*EXERCISE*:
In the listing below, find every line containing "value" and copy it out.

*INFORMATION PROVIDED*:
┌──

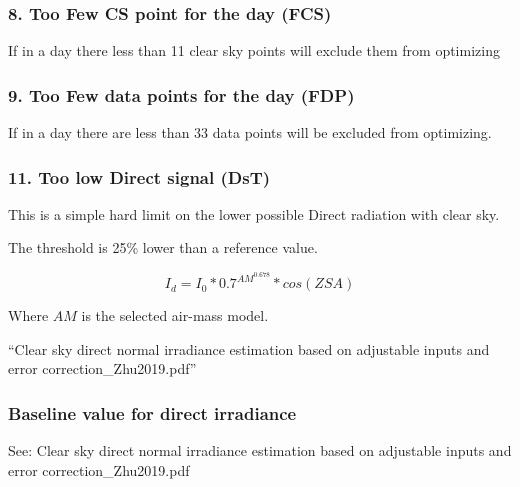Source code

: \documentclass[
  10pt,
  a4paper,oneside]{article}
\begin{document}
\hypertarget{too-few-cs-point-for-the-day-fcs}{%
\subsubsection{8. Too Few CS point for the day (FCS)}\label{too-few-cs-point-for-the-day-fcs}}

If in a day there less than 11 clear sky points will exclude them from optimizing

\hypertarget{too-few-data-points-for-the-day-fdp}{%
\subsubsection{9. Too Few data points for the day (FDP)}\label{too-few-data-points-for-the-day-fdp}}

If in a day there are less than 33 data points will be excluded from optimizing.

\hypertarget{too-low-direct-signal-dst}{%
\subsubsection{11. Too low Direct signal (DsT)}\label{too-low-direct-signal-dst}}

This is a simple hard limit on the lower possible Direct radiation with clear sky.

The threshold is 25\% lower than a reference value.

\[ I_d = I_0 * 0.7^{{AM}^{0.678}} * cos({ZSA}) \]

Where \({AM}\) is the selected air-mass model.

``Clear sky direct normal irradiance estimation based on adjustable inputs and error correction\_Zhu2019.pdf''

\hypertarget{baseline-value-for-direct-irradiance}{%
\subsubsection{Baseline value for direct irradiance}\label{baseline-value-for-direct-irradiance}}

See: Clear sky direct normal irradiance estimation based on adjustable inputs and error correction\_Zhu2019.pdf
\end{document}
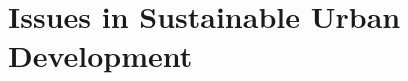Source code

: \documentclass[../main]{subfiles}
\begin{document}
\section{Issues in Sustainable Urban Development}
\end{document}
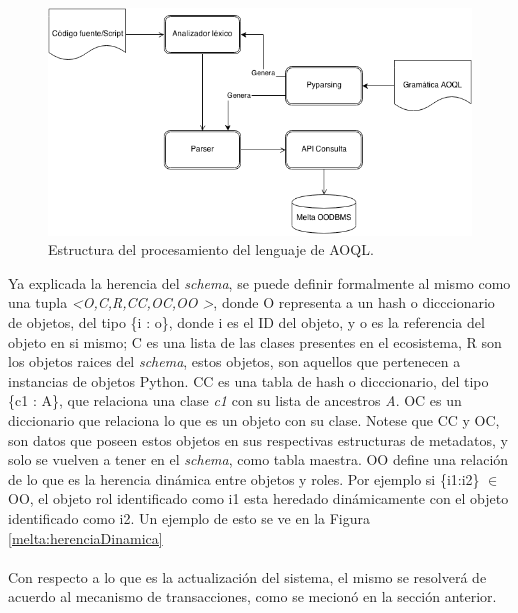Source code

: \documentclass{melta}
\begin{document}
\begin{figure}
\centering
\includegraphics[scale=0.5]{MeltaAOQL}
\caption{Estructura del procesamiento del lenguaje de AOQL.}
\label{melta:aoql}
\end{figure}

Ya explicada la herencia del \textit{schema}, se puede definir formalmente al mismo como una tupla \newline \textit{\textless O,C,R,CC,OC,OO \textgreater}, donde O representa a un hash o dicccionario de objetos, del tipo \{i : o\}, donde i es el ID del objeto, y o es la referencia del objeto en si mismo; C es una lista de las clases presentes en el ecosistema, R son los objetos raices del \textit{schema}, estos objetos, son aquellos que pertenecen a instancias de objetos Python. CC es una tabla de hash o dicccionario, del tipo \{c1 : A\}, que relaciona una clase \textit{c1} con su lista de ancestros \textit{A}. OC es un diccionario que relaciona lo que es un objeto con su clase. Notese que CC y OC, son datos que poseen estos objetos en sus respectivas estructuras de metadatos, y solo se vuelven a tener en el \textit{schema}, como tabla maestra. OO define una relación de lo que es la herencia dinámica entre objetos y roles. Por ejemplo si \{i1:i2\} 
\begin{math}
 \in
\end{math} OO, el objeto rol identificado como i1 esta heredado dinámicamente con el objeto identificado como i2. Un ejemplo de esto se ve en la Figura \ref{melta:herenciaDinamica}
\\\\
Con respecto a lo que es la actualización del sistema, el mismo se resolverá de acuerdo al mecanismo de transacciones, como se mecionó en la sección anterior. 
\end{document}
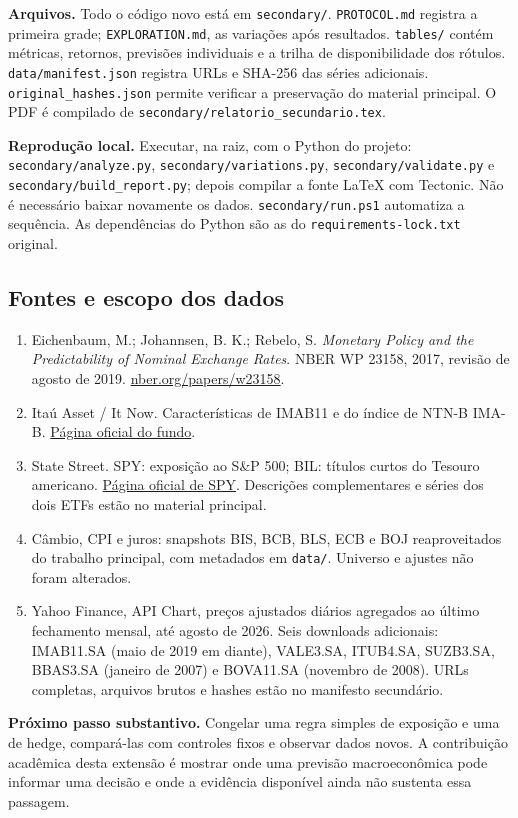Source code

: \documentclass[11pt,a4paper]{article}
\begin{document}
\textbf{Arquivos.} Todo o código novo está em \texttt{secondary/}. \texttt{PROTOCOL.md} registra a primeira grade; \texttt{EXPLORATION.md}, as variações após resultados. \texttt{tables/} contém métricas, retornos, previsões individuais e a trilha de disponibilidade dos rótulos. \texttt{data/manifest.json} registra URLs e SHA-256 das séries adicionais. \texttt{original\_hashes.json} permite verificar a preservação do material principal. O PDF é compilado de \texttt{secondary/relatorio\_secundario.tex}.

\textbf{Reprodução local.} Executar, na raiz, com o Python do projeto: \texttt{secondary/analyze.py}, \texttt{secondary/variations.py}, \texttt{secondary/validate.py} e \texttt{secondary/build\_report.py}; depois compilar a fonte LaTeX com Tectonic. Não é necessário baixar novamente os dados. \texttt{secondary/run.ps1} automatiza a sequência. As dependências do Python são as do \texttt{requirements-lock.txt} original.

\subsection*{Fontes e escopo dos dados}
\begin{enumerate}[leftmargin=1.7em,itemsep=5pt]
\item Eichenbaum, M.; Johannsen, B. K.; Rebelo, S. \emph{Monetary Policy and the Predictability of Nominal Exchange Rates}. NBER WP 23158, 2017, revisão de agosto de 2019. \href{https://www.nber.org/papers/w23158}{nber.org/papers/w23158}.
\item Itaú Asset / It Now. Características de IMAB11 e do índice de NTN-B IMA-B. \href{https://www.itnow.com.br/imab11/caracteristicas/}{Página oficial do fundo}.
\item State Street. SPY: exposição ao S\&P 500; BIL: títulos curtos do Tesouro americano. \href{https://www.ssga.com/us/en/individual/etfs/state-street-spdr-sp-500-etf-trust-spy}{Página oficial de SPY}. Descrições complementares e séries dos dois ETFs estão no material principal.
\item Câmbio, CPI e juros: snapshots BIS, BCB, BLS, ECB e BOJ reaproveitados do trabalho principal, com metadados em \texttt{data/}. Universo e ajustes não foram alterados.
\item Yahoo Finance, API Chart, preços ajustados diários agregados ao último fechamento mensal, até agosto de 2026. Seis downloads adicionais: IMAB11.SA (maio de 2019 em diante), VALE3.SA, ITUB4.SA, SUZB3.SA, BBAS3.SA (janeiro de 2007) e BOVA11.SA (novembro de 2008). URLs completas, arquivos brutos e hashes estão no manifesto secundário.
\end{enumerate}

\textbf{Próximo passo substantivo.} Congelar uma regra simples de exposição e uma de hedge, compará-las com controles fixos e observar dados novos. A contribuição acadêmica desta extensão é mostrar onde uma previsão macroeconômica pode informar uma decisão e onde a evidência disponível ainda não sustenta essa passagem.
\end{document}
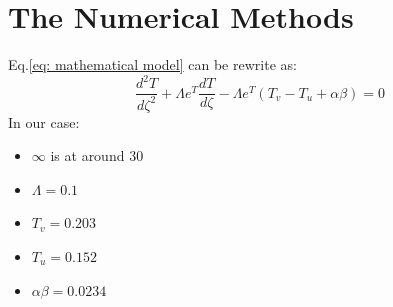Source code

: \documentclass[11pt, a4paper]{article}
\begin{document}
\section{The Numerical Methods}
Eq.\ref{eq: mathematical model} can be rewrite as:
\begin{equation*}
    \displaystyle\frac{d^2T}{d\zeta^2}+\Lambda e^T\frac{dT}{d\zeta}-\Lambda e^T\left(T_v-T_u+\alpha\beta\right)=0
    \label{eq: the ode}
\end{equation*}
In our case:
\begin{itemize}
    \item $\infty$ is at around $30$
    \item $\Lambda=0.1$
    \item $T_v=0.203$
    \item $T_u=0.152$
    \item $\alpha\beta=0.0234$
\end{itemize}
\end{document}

└──

*WORKED SOLUTION*:
The threshold is 25\% lower than a reference value.
\hypertarget{baseline-value-for-direct-irradiance}{%
\subsubsection{Baseline value for direct irradiance}\label{baseline-value-for-direct-irradiance}}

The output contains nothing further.